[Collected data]

※

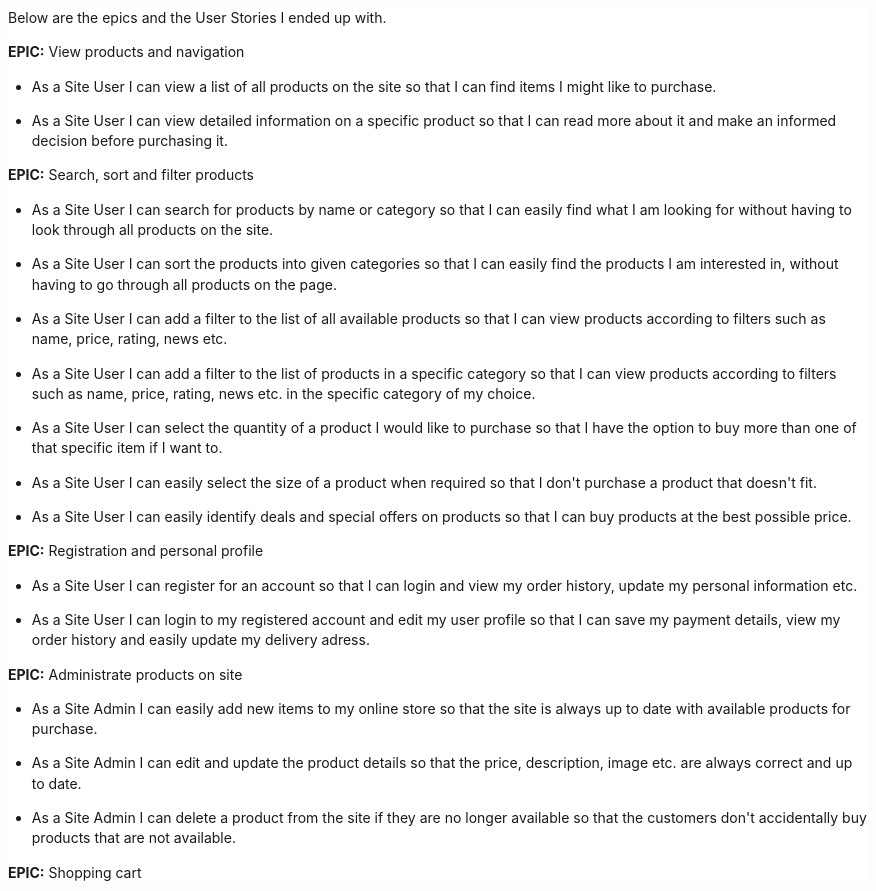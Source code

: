 
Below are the epics and the User Stories I ended up with. 


__EPIC:__ View products and navigation

- As a Site User I can view a list of all products on the site so that I can find items I might like to purchase.

- As a Site User I can view detailed information on a specific product so that I can read more about it and make an informed decision before purchasing it.



__EPIC:__ Search, sort and filter products

- As a Site User I can search for products by name or category so that I can easily find what I am looking for without having to look through all products on the site.

- As a Site User I can sort the products into given categories so that I can easily find the products I am interested in, without having to go through all products on the page.

- As a Site User I can add a filter to the list of all available products so that I can view products according to filters such as name, price, rating, news etc.

- As a Site User I can add a filter to the list of products in a specific category so that I can view products according to filters such as name, price, rating, news etc. in the specific category of my choice.

- As a Site User I can select the quantity of a product I would like to purchase so that I have the option to buy more than one of that specific item if I want to.

- As a Site User I can easily select the size of a product when required so that I don't purchase a product that doesn't fit.

- As a Site User I can easily identify deals and special offers on products so that I can buy products at the best possible price.



__EPIC:__ Registration and personal profile

- As a Site User I can register for an account so that I can login and view my order history, update my personal information etc.

- As a Site User I can login to my registered account and edit my user profile so that I can save my payment details, view my order history and easily update my delivery adress.



__EPIC:__ Administrate products on site

- As a Site Admin I can easily add new items to my online store so that the site is always up to date with available products for purchase.

- As a Site Admin I can edit and update the product details so that the price, description, image etc. are always correct and up to date.

- As a Site Admin I can delete a product from the site if they are no longer available so that the customers don't accidentally buy products that are not available.



__EPIC:__ Shopping cart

※

-- PROBLEM TO WORK ON --
Restate the data word for word from its first line through the line with "and filter products", leaving out any picture along the way.

-- ANSWER --
Source code

: 
Below are the epics and the User Stories I ended up with. 


__EPIC:__ View products and navigation

- As a Site User I can view a list of all products on the site so that I can find items I might like to purchase.

- As a Site User I can view detailed information on a specific product so that I can read more about it and make an informed decision before purchasing it.



__EPIC:__ Search, sort and filter products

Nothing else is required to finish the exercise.